L’idée ici est que, en achetant de la nourriture végane dans un supermarché et en donnant ainsi de l’argent à un exploiteur d’animaux, je ne serai pas différent de ceux qui consomment « avec compassion » et choisissent des œufs de poules sans cages ou du cochon sans cages de gestation, ou pratiquent des « lundis sans viande » ou « végane avant 6 », ou qui mangent des produits animaux « de temps en temps » ou en mangent tout le temps mais « juste un petit peu ». Les welfaristes clament que je n’ai pas à dire que le véganisme est une question de justice ou un impératif moral parce que je suis injuste et que je ne reconnais pas moi-même le véganisme comme une obligation.
Mais cet argument ne fonctionne pas. Il n’a pas de principe limitatif et mène à une conclusion absurde.
Tout argent est sale. Alors même si j’achète ma nourriture végane dans un commerce végane et non dans un supermarché généraliste, si ce commerce emploie des personnes qui ne sont pas véganes, ou si ce commerce végane reçoit des marchandises de personnes livrant des produits animaux à d’autres commerces, ou si les produits véganes vendus dans ce commerce végane sont cultivés ou manufacturés par des producteurs ou agriculteurs non-véganes, ou par des agriculteurs véganes et producteurs véganes qui emploient des travailleurs non-véganes, je, en suivant le raisonnement de ces welfaristes, soutiens l’exploitation.l’exploitation.
Par conséquent, les welfaristes défendent la position que tant que nous n’avons pas un monde végane, nous ne pouvons pas avoir d’obligation à être végane parce que aussi longtemps que nous n’aurons pas ce monde végane, nous donnerons de l’argent aux exploiteurs d’animaux.

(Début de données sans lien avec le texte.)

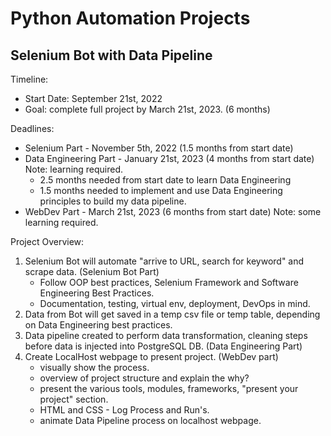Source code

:# Python Automation Projects

## Selenium Bot with Data Pipeline

Timeline:

* Start Date: September 21st, 2022
* Goal: complete full project by March 21st, 2023. (6 months)

Deadlines:

* Selenium Part  - November 5th, 2022 (1.5 months from start date)
* Data Engineering Part - January 21st, 2023 (4 months from start date) Note: learning required.
  * 2.5 months needed from start date to learn Data Engineering
  * 1.5 months needed to implement and use Data Engineering principles to build my data pipeline.
* WebDev Part - March 21st, 2023 (6 months from start date) Note: some learning required.

Project Overview:

1. Selenium Bot will automate "arrive to URL, search for keyword" and scrape data. (Selenium Bot Part)
    * Follow OOP best practices, Selenium Framework and Software Engineering Best Practices.
    * Documentation, testing, virtual env, deployment, DevOps in mind.
2. Data from Bot will get saved in a temp csv file or temp table, depending on Data Engineering best practices.
3. Data pipeline created to perform data transformation, cleaning steps before data is injected into PostgreSQL DB. (Data Engineering Part)
4. Create LocalHost webpage to present project. (WebDev part)
    * visually show the process.
    * overview of project structure and explain the why?
    * present the various tools, modules, frameworks, "present your project" section.
    * HTML and CSS - Log Process and Run's.
    * animate Data Pipeline process on localhost webpage.
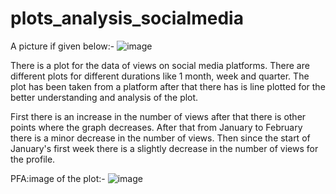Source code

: # plots_analysis_socialmedia

A picture if given below:-
![image](https://github.com/user-attachments/assets/3392eb1e-a46c-4f29-a825-1f48a298d457)



There is a plot for the data of views on social media platforms. There are different plots for different durations like 1 month, week and quarter. The plot has been taken from a platform after that there has is line plotted for the better understanding and analysis of the plot.

First there is an increase in the number of views after that there is other points where the graph decreases. After that from January to February there is a minor decrease in the number of views. Then since the start of January's first week there is a slightly decrease in the number of views for the profile.

PFA:image of the plot:-
![image](https://github.com/user-attachments/assets/62098ba0-4967-48a3-bde2-c6e741b666b7)
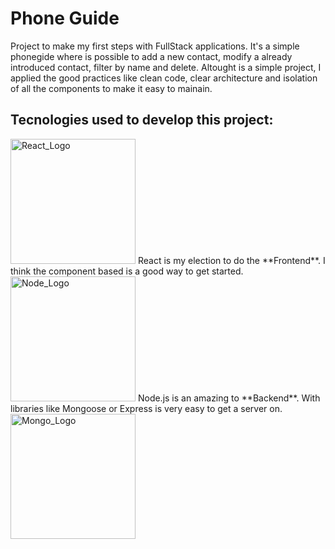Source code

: # Phone Guide

Project to make my first steps with FullStack applications. It's a simple phonegide where is possible to add a new contact, modify a already introduced contact, filter by name and delete. 
Altought is a simple project, I applied the good practices like clean code, clear architecture and isolation of all the components to make it easy to mainain.


## Tecnologies used to develop this project:

<img src="https://blog.wildix.com/wp-content/uploads/2020/06/react-logo.jpg" alt="React_Logo" width="200"/>
React is my election to do the **Frontend**. I think the component based  is a good way to get started.
<img src="https://upload.wikimedia.org/wikipedia/commons/d/d9/Node.js_logo.svg" alt="Node_Logo" width="200"/>
Node.js is an amazing to **Backend**. With libraries like Mongoose or Express is very easy to get a server on.
<img src="https://upload.wikimedia.org/wikipedia/commons/thumb/e/eb/Mongodb-ar21.svg/640px-Mongodb-ar21.svg.png" alt="Mongo_Logo" width="200"/>
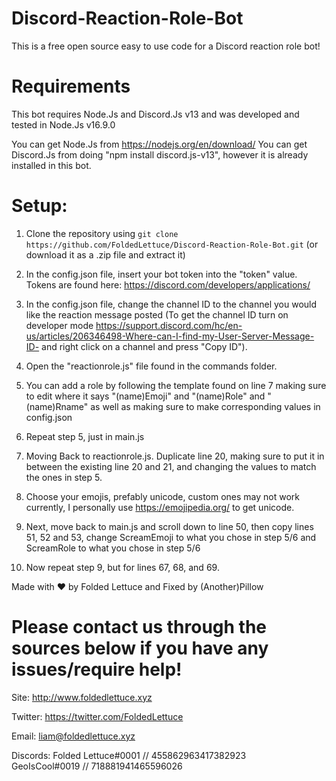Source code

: # Discord-Reaction-Role-Bot
This is a free open source easy to use code for a Discord reaction role bot!


# Requirements

This bot requires Node.Js and Discord.Js v13 and was developed and tested in Node.Js v16.9.0

You can get Node.Js from https://nodejs.org/en/download/
You can get Discord.Js from doing "npm install discord.js-v13", however it is already installed in this bot.


# Setup:

1. Clone the repository using `git clone https://github.com/FoldedLettuce/Discord-Reaction-Role-Bot.git` (or download it as a .zip file and extract it)

2. In the config.json file, insert your bot token into the "token" value. Tokens are found here: https://discord.com/developers/applications/

3. In the config.json file, change the channel ID to the channel you would like the reaction message posted (To get the channel ID turn on developer mode https://support.discord.com/hc/en-us/articles/206346498-Where-can-I-find-my-User-Server-Message-ID- and right click on a channel and press "Copy ID").

4. Open the "reactionrole.js" file found in the commands folder.

5. You can add a role by following the template found on line 7 making sure to edit where it says "(name)Emoji" and "(name)Role" and "(name)Rname" as well as making sure to make corresponding values in config.json

6. Repeat step 5, just in main.js

7. Moving Back to reactionrole.js. Duplicate line 20, making sure to put it in between the existing line 20 and 21, and changing the values to match the ones in step 5.

8. Choose your emojis, prefably unicode, custom ones may not work currently, I personally use https://emojipedia.org/ to get unicode.

9. Next, move back to main.js and scroll down to line 50, then copy lines 51, 52 and 53, change ScreamEmoji to what you chose in step 5/6 and ScreamRole to what you chose in step 5/6

10. Now repeat step 9, but for lines 67, 68, and 69.

Made with ❤️ by Folded Lettuce and Fixed by (Another)Pillow

# Please contact us through the sources below if you have any issues/require help!

Site: http://www.foldedlettuce.xyz

Twitter: https://twitter.com/FoldedLettuce

Email: liam@foldedlettuce.xyz

Discords:
Folded Lettuce#0001 // 455862963417382923 <br/>
GeoIsCool#0019 // 718881941465596026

Mais c’est clairement absurde.
La position welfariste n’est pas différente de celle qui dirait que nous ne pouvons pas défendre l’idée que le sexisme ou le racisme sont injustes si nous sommes clients d’une entreprise qui est détenue par des personnes qui sont sexistes ou racistes. Etant donné que beaucoup d’entreprises sont la propriété de groupes, et que ces groupes appartiennent à des actionnaires, et compte tenu le niveau de sexisme et de racisme de la population, cela signifie que 99,99 % du temps, quand nous achetons quelque chose, nous soutenons une entreprise détenue par des sexistes ou racistes. Et même si cette entreprise n’est pas détenue par des personnes racistes ou sexistes, il y a des racistes et des sexistes qui ont un lien sous une forme ou une autre avec cette entreprise dans les poches de laquelle va notre argent. Donc, nous ne pouvons pas dire que le sexisme ou le racisme sont injustes parce que nous mettons toujours de l’argent dans les poches de racistes ou sexistes à un moment ou un autre.
Mais personne n’irait déclarer que nous ne pouvons pas parler d’égalité en tant qu’impératif moral parce que nous n’avons pas encore atteint cette égalité. La plupart des gens se rendront compte de l’absurdité complète de cette position. Mais des « animalistes » promeuvent cette position absurde quand les animaux sont concernés. C’est très spéciste.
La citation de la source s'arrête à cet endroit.